The arcades have become famous for being the pop-culture center of not just Nagoya, but the world, as Osu is one of the venues for the annual World Cosplay Summit. Various pop-culture themed anime specialty shops, sci-fi goods outlets, Maid Cafés and costume shops cater to the many Cosplayers who gather there regularly.
The Temple of the Mighty Oda Clan, Bansho-ji
Among the many arcades and shops is the historical Bansho-ji, the Oda clan’s family temple. The Bansho-ji recently underwent a major reconstruction, and while the traditional look and atmosphere have been somewhat reduced, its significance has not been diminished in any way. The original Bansho-ji was built in 1540 by the warlord Oda Nobuhide, father of the first of the National Unifiers, Nobunaga, not far from the original Nagoya Castle. The site was decided when Nobuhide and the first abbot saw a turtle, considered a symbol of long life, sunning itself on a rock near some auspicious pine trees, and so Bansho-ji, or “Ten Thousand Pine Tree Temple” was established as the Oda Clan temple.

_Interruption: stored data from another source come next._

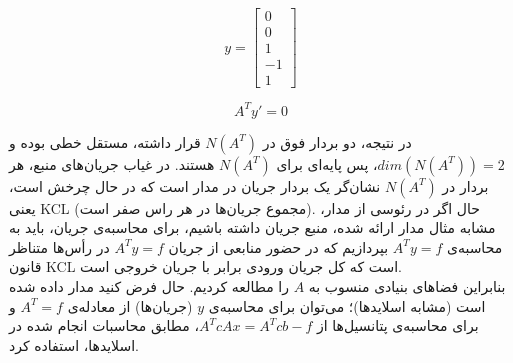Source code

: $$
y = \begin{bmatrix}
0 \\ 0 \\ 1 \\ -1 \\ 1
\end{bmatrix} 
$$

$$ A^T y' = 0 $$

در نتیجه، دو بردار فوق در $N(A^T)$ قرار داشته، مستقل خطی بوده و $dim(N(A^T)) = 2$، پس پایه‌ای برای $N(A^T)$ هستند. در غیاب جریان‌های منبع، هر بردار در $N(A^T)$ نشان‌گر یک بردار جریان در مدار است که در حال چرخش است، یعنی KCL (مجموع جریان‌ها در هر راس صفر است).
حال اگر در رئوسی از مدار، مشابه مثال مدار ارائه شده، منبع جریان داشته باشیم، برای محاسبه‌ی جریان، باید به محاسبه‌ی $A^Ty=f$ بپردازیم که در حضور منابعی از جریان $A^Ty=f$ در رأس‌ها متناظر قانون KCL است که کل جریان ورودی برابر با جریان خروجی است. \\
بنابراین فضا‌های بنیادی منسوب به $A$ را مطالعه کردیم. حال فرض کنید مدار داده شده است (مشابه اسلاید‌ها)؛ می‌توان برای محاسبه‌ی $y$ (جریان‌ها) از معادله‌ی $A^T=f$ و برای محاسبه‌ی پتانسیل‌ها از $A^TcAx=A^Tcb-f$، مطابق محاسبات انجام شده در اسلاید‌ها، ‌استفاده کرد.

The Bansho-ji was the stage for a well-known historical episode in which a young and impetuous Oda Nobunaga arrived late for his father’s funeral. Storming into the temple in front of the gathered clan members and retainers, instead of gently offering incense, Nobunaga threw a handful of ashes at the alter. After knocking over the incense burners and tables, he stormed out, causing quite a commotion. Nobuhide’s grave can still be seen here on the northern side of the temple complex.
This temple also was rebuilt at its present site in 1610. Destroyed by allied bombing in World War Two, it was again reconstructed, along with the surrounding shopping arcade. Visitors to the arcades often stop by the temple to make small offerings and pray to the deity within. Despite the recent reconstruction and modern appearance, Bansho-ji has a long and colorful past.
Lose yourself in the history, or lose yourself in the many hundreds of shops at Osu Kannon Temple and the Osu Shopping Arcades. The ancient temples and the surrounding shopping arcades are easily accessible by foot, taxi or subway from Nagoya’s central Sakae district and are one of Nagoya’s top shopping areas and must-see sub-culture centers.